What to do if a recovery group stops service when a disk hangs because of hardware failure

The topic describes the steps that need to be taken if a recovery group stops service. A recovery group stops service when a disk hangs because of hardware failure.

There are two types of requests that are sent to a disk. One is a general I/O read or write request and the other is a pass-through query request.

IBM Storage Scale has two configuration parameters that control the response when a disk hang problem occurs. The panicOnIOHang parameter value is set to yes on storage servers by default. When a disk request hangs in the kernel longer than the defined time (300 seconds by default) of the ioHangDetectorTimeout parameter, IBM Storage Scale reboots the node automatically.

When the request to disk hangs, you can see long waiters as follows:

# mmdiag --waiters|grep NSPDServerIOWorkerThread
Waiting 159.2446 sec since 2022-04-21_06:20:57, monitored, thread 64855 NSPDServerIOWorkerThread: for I/O completion on disk sda

or

# mmdiag --waiters|grep DiscoverAndOpenNSPDThread
 Waiting 71.8359 sec since 2022-04-22_01:57:17, monitored, thread 257458 DiscoverAndOpenNSPDThread: for read SCSI world-wide name on disk /dev/sdh
Note: SCSI waiters might also appear on NVMe storage as SCSI-to-NVMe emulation method in GNR.

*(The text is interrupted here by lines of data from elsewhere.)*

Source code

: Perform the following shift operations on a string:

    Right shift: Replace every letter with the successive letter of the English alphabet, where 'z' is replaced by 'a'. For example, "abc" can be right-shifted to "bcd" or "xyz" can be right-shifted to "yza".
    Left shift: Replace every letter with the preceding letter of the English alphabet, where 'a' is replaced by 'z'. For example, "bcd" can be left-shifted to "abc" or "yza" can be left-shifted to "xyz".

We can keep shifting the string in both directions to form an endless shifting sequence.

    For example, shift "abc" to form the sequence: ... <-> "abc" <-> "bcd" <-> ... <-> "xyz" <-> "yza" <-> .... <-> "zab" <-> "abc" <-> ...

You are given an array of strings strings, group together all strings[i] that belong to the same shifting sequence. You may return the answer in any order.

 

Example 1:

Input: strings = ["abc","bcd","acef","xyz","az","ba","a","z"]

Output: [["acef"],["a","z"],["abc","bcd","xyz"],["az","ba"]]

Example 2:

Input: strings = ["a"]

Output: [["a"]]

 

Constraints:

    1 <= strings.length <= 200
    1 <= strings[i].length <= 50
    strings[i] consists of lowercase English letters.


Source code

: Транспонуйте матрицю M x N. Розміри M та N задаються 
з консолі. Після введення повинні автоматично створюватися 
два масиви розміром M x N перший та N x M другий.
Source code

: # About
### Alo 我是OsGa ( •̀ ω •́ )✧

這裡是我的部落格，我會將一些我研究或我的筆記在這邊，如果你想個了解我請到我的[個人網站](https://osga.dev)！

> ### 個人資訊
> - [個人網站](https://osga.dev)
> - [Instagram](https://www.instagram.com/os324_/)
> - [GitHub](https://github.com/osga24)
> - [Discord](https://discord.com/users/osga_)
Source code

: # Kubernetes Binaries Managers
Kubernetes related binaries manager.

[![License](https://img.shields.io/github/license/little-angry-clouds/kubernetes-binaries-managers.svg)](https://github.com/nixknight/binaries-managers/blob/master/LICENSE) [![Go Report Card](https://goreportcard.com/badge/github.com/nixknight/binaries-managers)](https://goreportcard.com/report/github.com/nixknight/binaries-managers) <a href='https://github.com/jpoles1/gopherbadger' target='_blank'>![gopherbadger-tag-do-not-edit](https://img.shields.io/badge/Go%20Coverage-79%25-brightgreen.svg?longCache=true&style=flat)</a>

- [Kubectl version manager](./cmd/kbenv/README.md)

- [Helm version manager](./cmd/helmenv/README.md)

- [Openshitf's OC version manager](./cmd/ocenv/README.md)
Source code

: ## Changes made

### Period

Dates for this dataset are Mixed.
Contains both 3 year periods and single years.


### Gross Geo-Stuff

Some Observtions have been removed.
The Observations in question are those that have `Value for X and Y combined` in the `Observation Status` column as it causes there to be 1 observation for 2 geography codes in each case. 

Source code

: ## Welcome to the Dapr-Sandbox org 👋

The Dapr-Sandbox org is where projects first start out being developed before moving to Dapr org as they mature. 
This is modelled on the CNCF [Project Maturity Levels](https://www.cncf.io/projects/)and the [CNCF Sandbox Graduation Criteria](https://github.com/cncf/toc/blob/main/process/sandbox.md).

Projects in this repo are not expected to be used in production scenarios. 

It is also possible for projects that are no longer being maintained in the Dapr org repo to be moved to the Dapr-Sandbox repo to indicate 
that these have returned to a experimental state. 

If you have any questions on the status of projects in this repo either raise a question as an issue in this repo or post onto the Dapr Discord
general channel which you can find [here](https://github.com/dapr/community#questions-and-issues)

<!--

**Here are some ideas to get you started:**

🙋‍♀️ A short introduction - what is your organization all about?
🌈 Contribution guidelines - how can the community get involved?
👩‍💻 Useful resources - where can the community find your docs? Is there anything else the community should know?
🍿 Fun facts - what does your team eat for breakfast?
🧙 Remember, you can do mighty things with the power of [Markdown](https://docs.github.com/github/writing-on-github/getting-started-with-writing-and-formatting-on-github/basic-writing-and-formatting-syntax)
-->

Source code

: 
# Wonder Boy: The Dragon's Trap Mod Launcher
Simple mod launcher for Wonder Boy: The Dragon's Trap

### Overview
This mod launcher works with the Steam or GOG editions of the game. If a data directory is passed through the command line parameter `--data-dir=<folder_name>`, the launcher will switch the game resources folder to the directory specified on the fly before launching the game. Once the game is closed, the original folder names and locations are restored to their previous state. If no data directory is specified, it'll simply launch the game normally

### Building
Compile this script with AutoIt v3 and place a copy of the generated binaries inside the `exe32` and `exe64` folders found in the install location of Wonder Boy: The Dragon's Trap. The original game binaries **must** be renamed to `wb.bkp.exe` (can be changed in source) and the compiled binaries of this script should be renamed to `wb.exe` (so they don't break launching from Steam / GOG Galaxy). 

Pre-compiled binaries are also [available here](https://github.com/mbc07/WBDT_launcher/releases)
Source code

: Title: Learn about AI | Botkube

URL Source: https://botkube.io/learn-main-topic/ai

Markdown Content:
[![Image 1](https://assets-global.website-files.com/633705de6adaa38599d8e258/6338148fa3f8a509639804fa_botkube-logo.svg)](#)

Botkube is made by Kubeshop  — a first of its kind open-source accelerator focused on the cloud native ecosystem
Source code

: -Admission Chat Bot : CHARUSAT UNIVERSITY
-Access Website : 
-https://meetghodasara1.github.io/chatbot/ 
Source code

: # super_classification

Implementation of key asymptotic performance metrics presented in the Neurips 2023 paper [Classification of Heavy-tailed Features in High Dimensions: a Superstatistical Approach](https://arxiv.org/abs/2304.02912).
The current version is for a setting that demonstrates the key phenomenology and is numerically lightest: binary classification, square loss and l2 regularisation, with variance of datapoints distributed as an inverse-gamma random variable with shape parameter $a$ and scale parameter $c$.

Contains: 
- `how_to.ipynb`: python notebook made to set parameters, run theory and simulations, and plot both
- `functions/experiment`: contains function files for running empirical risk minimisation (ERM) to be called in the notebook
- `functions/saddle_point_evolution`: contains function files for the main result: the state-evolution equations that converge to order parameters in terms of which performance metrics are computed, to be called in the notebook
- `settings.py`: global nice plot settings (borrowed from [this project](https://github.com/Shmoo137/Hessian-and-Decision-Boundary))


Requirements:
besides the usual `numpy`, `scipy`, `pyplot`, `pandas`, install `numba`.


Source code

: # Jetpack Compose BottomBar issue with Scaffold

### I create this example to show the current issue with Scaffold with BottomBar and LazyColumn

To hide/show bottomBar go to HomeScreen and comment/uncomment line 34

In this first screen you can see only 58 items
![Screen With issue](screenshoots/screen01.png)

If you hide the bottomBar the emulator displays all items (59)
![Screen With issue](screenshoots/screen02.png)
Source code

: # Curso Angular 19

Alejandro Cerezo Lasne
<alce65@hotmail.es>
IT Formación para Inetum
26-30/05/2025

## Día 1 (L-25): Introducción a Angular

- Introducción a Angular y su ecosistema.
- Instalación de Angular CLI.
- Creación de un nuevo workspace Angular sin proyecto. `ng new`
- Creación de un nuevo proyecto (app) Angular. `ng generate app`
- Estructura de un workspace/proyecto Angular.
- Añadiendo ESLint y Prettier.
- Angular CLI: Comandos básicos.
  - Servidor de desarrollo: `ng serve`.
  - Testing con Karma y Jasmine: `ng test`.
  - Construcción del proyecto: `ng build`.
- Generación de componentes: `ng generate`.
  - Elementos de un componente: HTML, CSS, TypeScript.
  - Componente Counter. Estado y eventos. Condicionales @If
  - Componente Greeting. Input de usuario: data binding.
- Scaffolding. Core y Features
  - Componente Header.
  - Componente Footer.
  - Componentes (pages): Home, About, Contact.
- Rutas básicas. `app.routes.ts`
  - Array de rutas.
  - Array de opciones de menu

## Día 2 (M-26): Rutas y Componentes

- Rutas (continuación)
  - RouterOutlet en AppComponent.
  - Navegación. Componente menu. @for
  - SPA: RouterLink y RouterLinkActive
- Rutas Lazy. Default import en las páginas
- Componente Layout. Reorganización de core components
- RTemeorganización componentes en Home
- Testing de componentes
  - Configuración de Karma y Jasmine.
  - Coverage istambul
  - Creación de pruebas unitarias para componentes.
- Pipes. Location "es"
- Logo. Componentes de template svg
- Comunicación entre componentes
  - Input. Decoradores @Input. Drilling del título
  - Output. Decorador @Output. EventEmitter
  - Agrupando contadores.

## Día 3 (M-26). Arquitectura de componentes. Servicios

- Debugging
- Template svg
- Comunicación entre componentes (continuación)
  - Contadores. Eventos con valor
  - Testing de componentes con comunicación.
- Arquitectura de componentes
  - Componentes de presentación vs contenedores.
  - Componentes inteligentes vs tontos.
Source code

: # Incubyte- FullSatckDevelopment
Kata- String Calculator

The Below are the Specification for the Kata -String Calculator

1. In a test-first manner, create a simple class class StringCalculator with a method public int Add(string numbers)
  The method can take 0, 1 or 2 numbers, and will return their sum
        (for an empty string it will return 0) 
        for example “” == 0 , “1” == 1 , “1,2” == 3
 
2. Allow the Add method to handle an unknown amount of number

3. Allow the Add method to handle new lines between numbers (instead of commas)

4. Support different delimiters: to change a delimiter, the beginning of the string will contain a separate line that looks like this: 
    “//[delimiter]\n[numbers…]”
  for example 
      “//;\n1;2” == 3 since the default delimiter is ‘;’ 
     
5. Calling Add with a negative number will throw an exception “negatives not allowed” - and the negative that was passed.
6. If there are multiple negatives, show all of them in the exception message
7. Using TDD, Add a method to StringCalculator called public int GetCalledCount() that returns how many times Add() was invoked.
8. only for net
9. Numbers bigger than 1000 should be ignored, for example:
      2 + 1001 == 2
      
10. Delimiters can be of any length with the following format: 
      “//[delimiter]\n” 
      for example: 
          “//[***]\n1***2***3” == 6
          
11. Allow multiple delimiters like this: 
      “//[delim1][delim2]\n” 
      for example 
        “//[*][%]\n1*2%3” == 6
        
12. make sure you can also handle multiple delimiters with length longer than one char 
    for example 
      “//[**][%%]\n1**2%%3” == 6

When the request hang is detected and IBM Storage Scale reboots the node, the mmfs log will have the following messages:

# cat /var/adm/ras/mmfs.log.previous |grep "Kernel I/O"
2022-04-21_06:23:38.892-0400: [E] Kernel I/O hang detected on /dev/sde: write sector 438921496 length 8 pending 305 seconds

or

# cat /var/adm/ras/mmfs.log.previous |grep "Kernel SCSI I/O"
2022-04-22_02:00:50.290-0400: [E] Kernel SCSI I/O hang detected on /dev/nvme1n1, reason: 'get the port addresses', pending 312 seconds

The vmcore-dmesg from the crash can also be used to check the reboot reason if vmcore is generated:

# cat vmcore-dmesg.txt |grep -i "kernel panic"
[33801.657931] <5>kp 20759: cxiPanic: Forcing kernel panic to clear hung I/O
[33801.657934] Kernel panic - not syncing: cxiPanic: Forcing kernel panic to clear hung I/O

If the panicOnIOHang parameter is set to no, ECE will not reboot the node; it will call the user exit callback instead. The user exit callback event diskIOHang can be used to monitor the issue and perform the user-defined operations.

Examples

  1. Create an executable script file:
    # cat /home/iohang
    #!/bin/bash
    # Adding user-defined operations here
    echo $@ > /tmp/iohang.out.`date "+%Y-%m-%d_%H_%M_%S"`
    # chmod +x /home/iohang
  2. Registers user-defined command to the callback event diskIOHang.
    # mmaddcallback iohang --command=/home/iohang --event diskIOHang --parms "%diskName %reason"
  3. When disk request hangs longer than ioHangDetectorTimeout parameter defined, the user exit callback will be triggered. For this example, the following file is generated:
    # cat /tmp/iohang.out.2022-04-21_06_31_42
    /dev/sda Block I/O
    

    or

    # cat /tmp/iohang.out.2022-04-21_02_00_14
    /dev/sdg execute SCSI command Read (10)(0x28)
    
    Note: The diskName parameter returned by callback is the device name which has the request hangs. The reason parameter is the request type sent to the device.
Table 1. The reason parameter callback returned to the user executable script can have the listed types
Parameter Types
Reason Block I/O
read SCSI world-wide name
get the port addresses
get the medium rotation rate
standard inquiry:get vendor/product information

execute SCSI command %s(0x%02x)

For example:

execute SCSI command Inquiry (0x12)

execute SCSI command Test Unit Ready (0x00)

execute SCSI command Read (10)(0x28)